林夕顏心裡疑惑,腳下就更慢了起來,臉上卻是不動聲色。
她向來不記路,所以也無從辨別桂枝帶她走的這條路對不對,旁邊雖然偶有過路的宮女太監,可她總不能當著桂枝的面去詢問吧。
“桂枝,你以前去過婉妃娘娘的寢宮嗎?”林夕顏漫不經心地問道。
“回王妃,奴婢去過幾次,都是尊總管大人的命令,和大家一起去送東西的。”桂枝畢恭畢敬地答道。
林夕顏有些暗暗後悔,這桂枝看起來沒什麽問題,可她這麽久沒回去,就怕楚浩燁找她已經找翻了天,這倒怪她思慮不全,若是當時另派個人去知會他一聲就好了。

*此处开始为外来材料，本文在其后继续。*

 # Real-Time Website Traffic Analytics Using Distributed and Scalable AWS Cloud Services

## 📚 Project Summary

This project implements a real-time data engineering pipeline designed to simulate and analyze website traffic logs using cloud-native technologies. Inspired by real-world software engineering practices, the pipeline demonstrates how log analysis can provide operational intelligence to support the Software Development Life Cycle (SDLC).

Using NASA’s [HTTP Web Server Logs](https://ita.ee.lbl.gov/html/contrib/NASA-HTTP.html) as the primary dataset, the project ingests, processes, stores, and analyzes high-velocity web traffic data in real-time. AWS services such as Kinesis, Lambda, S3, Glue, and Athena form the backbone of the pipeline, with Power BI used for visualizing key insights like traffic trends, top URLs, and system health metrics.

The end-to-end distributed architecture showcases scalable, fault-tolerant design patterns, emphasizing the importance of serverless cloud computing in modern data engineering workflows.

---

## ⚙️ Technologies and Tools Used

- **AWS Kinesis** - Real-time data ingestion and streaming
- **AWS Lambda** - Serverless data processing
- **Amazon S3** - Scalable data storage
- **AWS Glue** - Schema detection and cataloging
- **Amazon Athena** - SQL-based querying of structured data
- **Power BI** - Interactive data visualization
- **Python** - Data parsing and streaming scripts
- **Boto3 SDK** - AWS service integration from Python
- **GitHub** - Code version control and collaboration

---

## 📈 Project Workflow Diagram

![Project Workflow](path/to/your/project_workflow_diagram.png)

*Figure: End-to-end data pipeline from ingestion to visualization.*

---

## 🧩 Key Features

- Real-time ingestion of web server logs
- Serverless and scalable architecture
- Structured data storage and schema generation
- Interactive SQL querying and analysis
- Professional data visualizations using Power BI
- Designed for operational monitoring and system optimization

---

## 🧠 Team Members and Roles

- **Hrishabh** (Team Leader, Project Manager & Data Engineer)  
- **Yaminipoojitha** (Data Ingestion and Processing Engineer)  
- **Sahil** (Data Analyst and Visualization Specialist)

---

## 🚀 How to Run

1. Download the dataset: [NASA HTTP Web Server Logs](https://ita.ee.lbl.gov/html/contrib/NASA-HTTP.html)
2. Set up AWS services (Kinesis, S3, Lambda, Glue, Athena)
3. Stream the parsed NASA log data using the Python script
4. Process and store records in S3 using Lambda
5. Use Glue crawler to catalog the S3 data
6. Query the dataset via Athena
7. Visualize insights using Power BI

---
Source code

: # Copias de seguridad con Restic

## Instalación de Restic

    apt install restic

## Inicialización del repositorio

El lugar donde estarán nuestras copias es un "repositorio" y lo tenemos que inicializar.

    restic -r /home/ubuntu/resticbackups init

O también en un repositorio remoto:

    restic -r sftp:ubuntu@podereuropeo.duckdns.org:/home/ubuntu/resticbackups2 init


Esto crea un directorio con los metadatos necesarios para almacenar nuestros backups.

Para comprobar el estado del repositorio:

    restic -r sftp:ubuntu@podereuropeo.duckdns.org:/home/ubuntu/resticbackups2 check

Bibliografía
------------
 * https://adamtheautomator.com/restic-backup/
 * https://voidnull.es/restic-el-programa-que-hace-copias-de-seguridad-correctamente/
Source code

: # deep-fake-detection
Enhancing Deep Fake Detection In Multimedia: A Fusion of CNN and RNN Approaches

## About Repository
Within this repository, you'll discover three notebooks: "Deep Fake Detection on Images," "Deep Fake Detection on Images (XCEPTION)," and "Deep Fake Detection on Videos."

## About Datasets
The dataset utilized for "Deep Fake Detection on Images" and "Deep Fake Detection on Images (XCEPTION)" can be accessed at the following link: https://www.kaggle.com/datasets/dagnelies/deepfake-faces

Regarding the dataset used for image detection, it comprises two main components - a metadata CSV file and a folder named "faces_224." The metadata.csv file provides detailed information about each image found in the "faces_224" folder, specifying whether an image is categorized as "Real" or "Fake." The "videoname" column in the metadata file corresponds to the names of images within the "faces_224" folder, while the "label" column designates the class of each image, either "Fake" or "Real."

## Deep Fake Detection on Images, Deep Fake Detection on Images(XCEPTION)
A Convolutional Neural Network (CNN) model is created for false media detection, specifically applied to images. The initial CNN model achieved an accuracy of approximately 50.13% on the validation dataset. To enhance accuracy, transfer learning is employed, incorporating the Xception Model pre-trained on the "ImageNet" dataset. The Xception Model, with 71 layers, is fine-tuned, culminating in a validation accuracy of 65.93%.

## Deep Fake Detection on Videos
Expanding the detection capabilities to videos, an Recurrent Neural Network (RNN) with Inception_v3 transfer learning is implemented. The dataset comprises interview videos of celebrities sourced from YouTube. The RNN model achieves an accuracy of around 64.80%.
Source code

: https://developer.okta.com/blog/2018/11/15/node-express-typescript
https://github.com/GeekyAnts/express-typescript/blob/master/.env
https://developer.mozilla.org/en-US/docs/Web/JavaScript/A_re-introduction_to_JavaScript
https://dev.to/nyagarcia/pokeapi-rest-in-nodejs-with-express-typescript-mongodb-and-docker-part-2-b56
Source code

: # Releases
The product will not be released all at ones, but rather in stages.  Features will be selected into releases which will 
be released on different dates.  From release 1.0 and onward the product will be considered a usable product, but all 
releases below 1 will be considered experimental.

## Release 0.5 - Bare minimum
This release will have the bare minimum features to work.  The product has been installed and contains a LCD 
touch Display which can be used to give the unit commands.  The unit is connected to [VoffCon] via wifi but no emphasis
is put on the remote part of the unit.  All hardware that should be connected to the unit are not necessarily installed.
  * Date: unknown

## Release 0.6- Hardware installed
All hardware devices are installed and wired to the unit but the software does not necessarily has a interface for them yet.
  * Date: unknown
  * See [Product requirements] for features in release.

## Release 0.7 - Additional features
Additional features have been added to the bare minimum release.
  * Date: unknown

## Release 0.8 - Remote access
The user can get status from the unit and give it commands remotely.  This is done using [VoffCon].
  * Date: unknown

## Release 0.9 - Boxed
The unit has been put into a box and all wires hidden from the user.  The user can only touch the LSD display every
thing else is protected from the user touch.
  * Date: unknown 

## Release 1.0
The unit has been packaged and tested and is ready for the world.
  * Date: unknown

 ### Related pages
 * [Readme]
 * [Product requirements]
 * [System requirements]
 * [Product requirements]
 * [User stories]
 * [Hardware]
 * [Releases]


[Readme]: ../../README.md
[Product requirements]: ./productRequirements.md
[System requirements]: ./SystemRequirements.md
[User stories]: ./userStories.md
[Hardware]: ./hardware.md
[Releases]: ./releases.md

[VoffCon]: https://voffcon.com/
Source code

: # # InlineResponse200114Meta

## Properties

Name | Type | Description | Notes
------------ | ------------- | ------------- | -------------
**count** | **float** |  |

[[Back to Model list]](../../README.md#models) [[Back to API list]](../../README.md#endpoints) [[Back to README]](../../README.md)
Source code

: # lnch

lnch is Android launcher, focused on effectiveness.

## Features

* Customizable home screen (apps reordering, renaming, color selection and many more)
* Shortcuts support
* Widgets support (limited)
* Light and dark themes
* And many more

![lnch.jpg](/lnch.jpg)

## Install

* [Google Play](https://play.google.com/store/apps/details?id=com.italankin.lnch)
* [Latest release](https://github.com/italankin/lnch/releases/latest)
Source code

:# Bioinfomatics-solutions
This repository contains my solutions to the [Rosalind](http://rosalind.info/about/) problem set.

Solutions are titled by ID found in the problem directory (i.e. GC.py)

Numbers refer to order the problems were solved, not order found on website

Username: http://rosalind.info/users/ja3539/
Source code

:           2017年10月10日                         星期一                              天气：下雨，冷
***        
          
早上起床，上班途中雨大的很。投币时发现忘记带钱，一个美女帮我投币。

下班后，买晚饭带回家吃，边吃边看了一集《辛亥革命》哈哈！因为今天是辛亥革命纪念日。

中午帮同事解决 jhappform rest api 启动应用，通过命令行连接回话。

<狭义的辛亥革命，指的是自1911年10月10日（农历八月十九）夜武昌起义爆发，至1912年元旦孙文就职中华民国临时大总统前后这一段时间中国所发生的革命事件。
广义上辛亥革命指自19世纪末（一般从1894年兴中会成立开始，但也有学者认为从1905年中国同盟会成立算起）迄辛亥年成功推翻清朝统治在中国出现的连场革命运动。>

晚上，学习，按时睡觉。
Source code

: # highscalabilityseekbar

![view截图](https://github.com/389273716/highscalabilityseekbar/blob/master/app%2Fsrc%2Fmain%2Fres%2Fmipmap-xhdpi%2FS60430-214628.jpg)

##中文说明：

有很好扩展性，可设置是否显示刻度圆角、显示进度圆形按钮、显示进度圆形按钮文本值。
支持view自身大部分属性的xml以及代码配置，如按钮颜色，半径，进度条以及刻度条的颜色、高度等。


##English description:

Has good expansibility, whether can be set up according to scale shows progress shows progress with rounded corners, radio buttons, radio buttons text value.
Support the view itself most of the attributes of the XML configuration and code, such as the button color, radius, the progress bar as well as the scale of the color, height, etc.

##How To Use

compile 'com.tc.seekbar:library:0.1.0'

又向前走了一會兒,林夕顏終於看到了婉妃寢宮那熟悉的大門,她心裡的石頭這才稍稍落了地。
林夕顏擔心楚浩燁找不到她會著急,便囑咐桂枝先回去報信,說等自己換了衣服再讓人送她回去。
桂枝行禮告辭,早有婉妃宮裡守門的人迎來出來,林夕顏便跟著進去讓婉妃宮裡的墨香給她找替換的衣服。
林夕顏來到偏殿,一邊換著衣服,一邊對墨香說道:“我自己換就好,你快去問問守門的人,可認識剛才送我來的那個叫桂枝的宮女?還有,你再派個小宮女去宴會上通知王爺,告訴他我在這裡,就說我有些不舒服,讓他宴會結束後來這裡接我吧。”
墨香領命下去吩咐了。
林夕顏之所以這樣吩咐,是因為她實在走不動了,這裡離宮門不是太遠,可要回到宴會的宮殿,再從那走到宮門距離卻是不近,還不如找個借口在這裡等楚浩燁來接。至於再派個人去通知,也是因為她不信任那個桂枝。
不多時,墨香端著茶回來說道:“王妃且喝點茶歇息一會兒,奴婢已讓人去稟告王爺了,門口的小安子說,那個宮女是個打雜的小宮女,他確實見過幾回,但倒是不知她叫桂枝。”
林夕顏坐下,拿起茶喝了一口,不涼不熱剛剛好,便一口氣喝幹了,說道:“這茶的溫度倒好。”
墨香笑道:“奴婢見王妃走的一頭汗,便擔心您渴了,這溫茶可立時喝了解渴。”又道,“奴婢剛才聽王妃說腳痛,可是要緊?可要奴婢請太醫來瞧瞧?”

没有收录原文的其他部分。